Nothing but the lines from the one that contains "tomado por uma" to the end of the records should be printed, both ends included, exactly as given.

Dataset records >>
::::

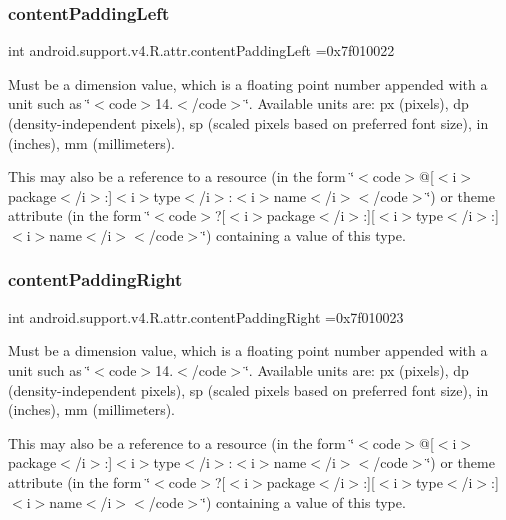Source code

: \subsubsection{\texorpdfstring{content\+Padding\+Left}{contentPaddingLeft}}
{\footnotesize\ttfamily int android.\+support.\+v4.\+R.\+attr.\+content\+Padding\+Left =0x7f010022\hspace{0.3cm}{\ttfamily [static]}}

Must be a dimension value, which is a floating point number appended with a unit such as \char`\"{}$<$code$>$14.\+5sp$<$/code$>$\char`\"{}. Available units are\+: px (pixels), dp (density-\/independent pixels), sp (scaled pixels based on preferred font size), in (inches), mm (millimeters). 

This may also be a reference to a resource (in the form \char`\"{}$<$code$>$@\mbox{[}$<$i$>$package$<$/i$>$\+:\mbox{]}$<$i$>$type$<$/i$>$\+:$<$i$>$name$<$/i$>$$<$/code$>$\char`\"{}) or theme attribute (in the form \char`\"{}$<$code$>$?\mbox{[}$<$i$>$package$<$/i$>$\+:\mbox{]}\mbox{[}$<$i$>$type$<$/i$>$\+:\mbox{]}$<$i$>$name$<$/i$>$$<$/code$>$\char`\"{}) containing a value of this type. \mbox{\label{classandroid_1_1support_1_1v4_1_1R_1_1attr_af6d3428e88c6646dba8ee41c07f71d8c}} 
\subsubsection{\texorpdfstring{content\+Padding\+Right}{contentPaddingRight}}
{\footnotesize\ttfamily int android.\+support.\+v4.\+R.\+attr.\+content\+Padding\+Right =0x7f010023\hspace{0.3cm}{\ttfamily [static]}}

Must be a dimension value, which is a floating point number appended with a unit such as \char`\"{}$<$code$>$14.\+5sp$<$/code$>$\char`\"{}. Available units are\+: px (pixels), dp (density-\/independent pixels), sp (scaled pixels based on preferred font size), in (inches), mm (millimeters). 

This may also be a reference to a resource (in the form \char`\"{}$<$code$>$@\mbox{[}$<$i$>$package$<$/i$>$\+:\mbox{]}$<$i$>$type$<$/i$>$\+:$<$i$>$name$<$/i$>$$<$/code$>$\char`\"{}) or theme attribute (in the form \char`\"{}$<$code$>$?\mbox{[}$<$i$>$package$<$/i$>$\+:\mbox{]}\mbox{[}$<$i$>$type$<$/i$>$\+:\mbox{]}$<$i$>$name$<$/i$>$$<$/code$>$\char`\"{}) containing a value of this type. \mbox{\label{classandroid_1_1support_1_1v4_1_1R_1_1attr_a01bcbd68cfb27fa9bff4ff401c9174de}} 

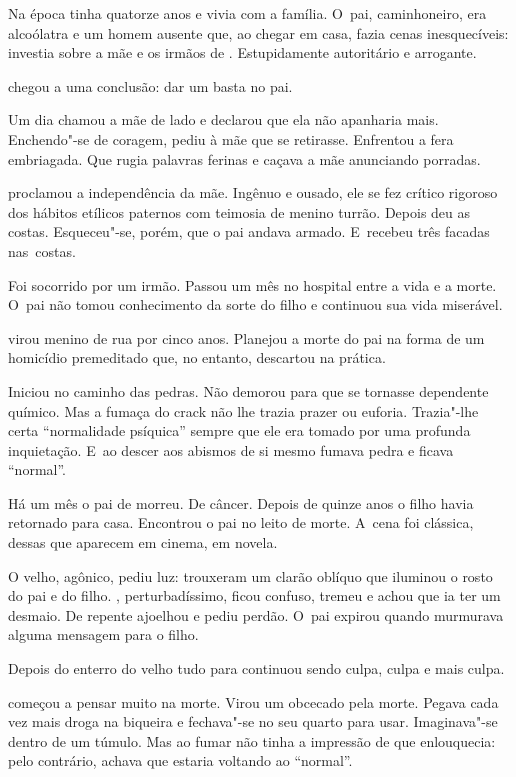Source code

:  

Na época  tinha quatorze anos e vivia com a família. O~pai,
caminhoneiro, era alcoólatra e um homem ausente que, ao chegar em casa,
fazia cenas inesquecíveis: investia sobre a mãe e os irmãos de .
Estupidamente autoritário e arrogante.

 chegou a uma conclusão: dar um basta no pai.

Um dia chamou a mãe de lado e declarou que ela não apanharia mais.
Enchendo"-se de coragem, pediu à mãe que se retirasse. Enfrentou a fera
embriagada. Que rugia palavras ferinas e caçava a mãe anunciando
porradas.

 proclamou a independência da mãe. Ingênuo e ousado, ele se fez
crítico rigoroso dos hábitos etílicos paternos com teimosia de menino
turrão. Depois deu as costas. Esqueceu"-se, porém, que o pai andava
armado. E~recebeu três facadas nas~costas.

Foi socorrido por um irmão. Passou um mês no hospital entre a vida e a
morte. O~pai não tomou conhecimento da sorte do filho e continuou sua
vida miserável.

 virou menino de rua por cinco anos. Planejou a morte do pai na forma
de um homicídio premeditado que, no entanto, descartou na prática.

Iniciou no caminho das pedras. Não demorou para que se tornasse
dependente químico. Mas a fumaça do crack não lhe trazia prazer ou
euforia. Trazia"-lhe certa ``normalidade psíquica'' sempre que ele era
tomado por uma profunda inquietação. E~ao descer aos abismos de si mesmo
fumava pedra e ficava ``normal''.

\asterisc{}

Há um mês o pai de  morreu. De câncer. Depois de quinze anos o filho
havia retornado para casa. Encontrou o pai no leito de morte. A~cena foi
clássica, dessas que aparecem em cinema, em novela.

O velho, agônico, pediu luz: trouxeram um clarão oblíquo que iluminou o
rosto do pai e do filho. , perturbadíssimo, ficou confuso, tremeu e
achou que ia ter um desmaio. De repente ajoelhou e pediu perdão. O~pai
expirou quando murmurava alguma mensagem para o filho.

\asterisc{}

Depois do enterro do velho tudo para  continuou sendo culpa, culpa e
mais culpa.

 começou a pensar muito na morte. Virou um obcecado pela morte. Pegava
cada vez mais droga na biqueira e fechava"-se no seu quarto para usar.
Imaginava"-se dentro de um túmulo. Mas ao fumar não tinha a impressão de
que enlouquecia: pelo contrário, achava que estaria voltando ao
``normal''.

::::

Answer below >>
tomado por uma profunda inquietação. E~ao descer aos abismos de si mesmo
fumava pedra e ficava ``normal''.

\asterisc{}

Há um mês o pai de  morreu. De câncer. Depois de quinze anos o filho
havia retornado para casa. Encontrou o pai no leito de morte. A~cena foi
clássica, dessas que aparecem em cinema, em novela.

O velho, agônico, pediu luz: trouxeram um clarão oblíquo que iluminou o
rosto do pai e do filho. , perturbadíssimo, ficou confuso, tremeu e
achou que ia ter um desmaio. De repente ajoelhou e pediu perdão. O~pai
expirou quando murmurava alguma mensagem para o filho.

\asterisc{}

Depois do enterro do velho tudo para  continuou sendo culpa, culpa e
mais culpa.

 começou a pensar muito na morte. Virou um obcecado pela morte. Pegava
cada vez mais droga na biqueira e fechava"-se no seu quarto para usar.
Imaginava"-se dentro de um túmulo. Mas ao fumar não tinha a impressão de
que enlouquecia: pelo contrário, achava que estaria voltando ao
``normal''.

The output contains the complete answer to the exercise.